Hi Peter,  I think there is a nuance two disentangle – IAMs are confusingly used in two contexts: 1) models that try to optimize for some economically efficient social cost of carbon (and by proxy, climate policies), and 2) those that attempt to simulate plausible futures. Where Pindyck's writing was mostly about the first, most IPCC work regards the second. Still, I absolutely agree with Pindyck's criticisms – they translate well over to the second category. We tried to cover that massive topic in the section about deeply uncertain factors and Robust Decision-Making, but with so few words, it is difficult to fully address those points. 

A further tricky aspect is that of the second type of models, the scenarios that are explored can themselves be misleading or they can limit analysis. Lamontagne et al. (2018) show how a full factorial of input scenarios illustrates that many combinations can lead to the same outcomes. When we don't know how the future will actually unfold, the chosen archetypes clout our assessment.

Another aspect is that the inputs themselves are actually outputs of others. Pielke Jr. and Ritchie (2021) discuss that in Distorting the view of our climate future: The misuse and abuse of climate pathways and scenarios.

All of this is to say: yes, I agree that all models are wrong, but some are useful. Our argument is mainly that through various approaches, we have some understanding of plausible temperature outcomes. We should prepare for all of these to be robustly prepared.

Thanks for posting this! Curious about your thoughts on whether there are highly promising opportunities for mitigating higher end warming, which governments/energy researchers won't take if they focus on lower end warming? (Maybe we don't know because, as you say, relevant research has been neglected?)
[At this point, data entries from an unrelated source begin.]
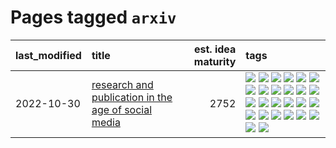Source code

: # Pages tagged `arxiv`

|last_modified|title|est. idea maturity|tags
|:---|:---|---:|:---|
|2022-10-30|[research and publication in the age of social media](../research-and-social.md)|2752|[![](https://img.shields.io/badge/tag-arxiv-1fc7b)](../tags/arxiv.md) [![](https://img.shields.io/badge/tag-citation-17673)](../tags/citation.md) [![](https://img.shields.io/badge/tag-corrections-a7221f)](../tags/corrections.md) [![](https://img.shields.io/badge/tag-credit-b0d845)](../tags/credit.md) [![](https://img.shields.io/badge/tag-curation-6ee5de)](../tags/curation.md) [![](https://img.shields.io/badge/tag-discoverability-48b79f)](../tags/discoverability.md) [![](https://img.shields.io/badge/tag-discussion-587798)](../tags/discussion.md) [![](https://img.shields.io/badge/tag-feed-5aa8d1)](../tags/feed.md) [![](https://img.shields.io/badge/tag-git-b4bfb)](../tags/git.md) [![](https://img.shields.io/badge/tag-git-b4bfb)](../tags/git.md) [![](https://img.shields.io/badge/tag-historyofscience-c34d1)](../tags/historyofscience.md) [![](https://img.shields.io/badge/tag-mastodon-87ec15)](../tags/mastodon.md) [![](https://img.shields.io/badge/tag-openreview-3ed1c7)](../tags/openreview.md) [![](https://img.shields.io/badge/tag-paperswithcode-57146)](../tags/paperswithcode.md) [![](https://img.shields.io/badge/tag-platform-4b28a8)](../tags/platform.md) [![](https://img.shields.io/badge/tag-publication-98b52b)](../tags/publication.md) [![](https://img.shields.io/badge/tag-reproducibility-795a7e)](../tags/reproducibility.md) [![](https://img.shields.io/badge/tag-research-b5656)](../tags/research.md) [![](https://img.shields.io/badge/tag-retractions-28da35)](../tags/retractions.md) [![](https://img.shields.io/badge/tag-search-ea4c14)](../tags/search.md) [![](https://img.shields.io/badge/tag-socialmedia-81aec0)](../tags/socialmedia.md) [![](https://img.shields.io/badge/tag-stackoverflow-d12fe)](../tags/stackoverflow.md) [![](https://img.shields.io/badge/tag-subscription-2db795)](../tags/subscription.md) [![](https://img.shields.io/badge/tag-transparency-3c3258)](../tags/transparency.md) [![](https://img.shields.io/badge/tag-twitter-4dea78)](../tags/twitter.md) [![](https://img.shields.io/badge/tag-validation-b653cf)](../tags/validation.md)|
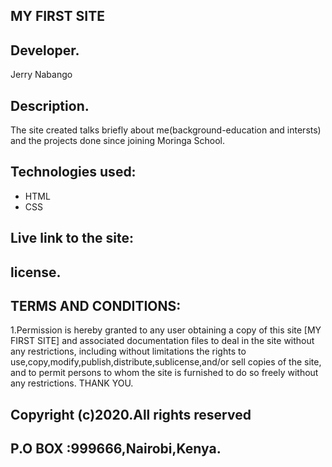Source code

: ## MY FIRST SITE
## Developer.
Jerry Nabango

## Description.
The site created talks briefly about me(background-education and intersts) and the projects done since joining Moringa School.

## Technologies used:
   * HTML
   * CSS

  ## Live link to the site:


   ## license.
  ## TERMS AND CONDITIONS:
  1.Permission is hereby granted to any user obtaining a copy
of this site [MY FIRST SITE] and associated documentation files to deal
in the site without any restrictions, including without limitations the rights
to use,copy,modify,publish,distribute,sublicense,and/or sell 
copies of the site, and to permit persons to whom the site is furnished to do so freely without any restrictions.
         THANK YOU.

  ## Copyright (c)2020.All rights reserved
 ## P.O BOX :999666,Nairobi,Kenya.
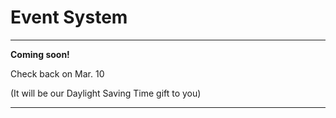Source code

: # Event System

--------------

 **Coming soon!**

 Check back on Mar. 10

 (It will be our Daylight Saving Time gift to you)

--------------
(As you might agree, I think that's important for concluding that there's much low-hanging fruit here.)

I would say that there are several promising research directions when it comes to higher end warming:

  1. Exploring in detail what the effects of higher end warming even are. E.g. what are the possible effects on crops, livestock, habitable zones for humans, but also the economy?
  2. How could we cope with such possibly massive changes? Are there precedents in history where we had to undergo such massive changes and did it work?
  3. Taking a deeper look into geo-engineering, especially the potentially very effective, but more out there approaches like e.g. Project Vesta

And those are just a few suggestions from the top of my head. Basically, it boils down to finding out what the effects might really be and how we could cope.

Thanks! Good points.

Would you have more specific hypotheses? :-) Ex: Within geoengineering, carbon capture is one possibility. Do you know of neglected areas regarding other types of geoengineering?

Or within exploring the effects of higher end warming, which crops/livestock do we need more research in? Which industries in the economy?

Thank you for any clarifications!

Unfortunately, I cannot really provide conclusive answers here, as our paper only looked into the amount of research overall, but not into specific topics. Getting an overview of this is basically a major research project itself. However, a student of mine looked into this a bit and her preliminary results seem like it is more of a general problem and not specific to certain fields of research.

It's good to be aware of where you're not an expert. Thank you for being honest!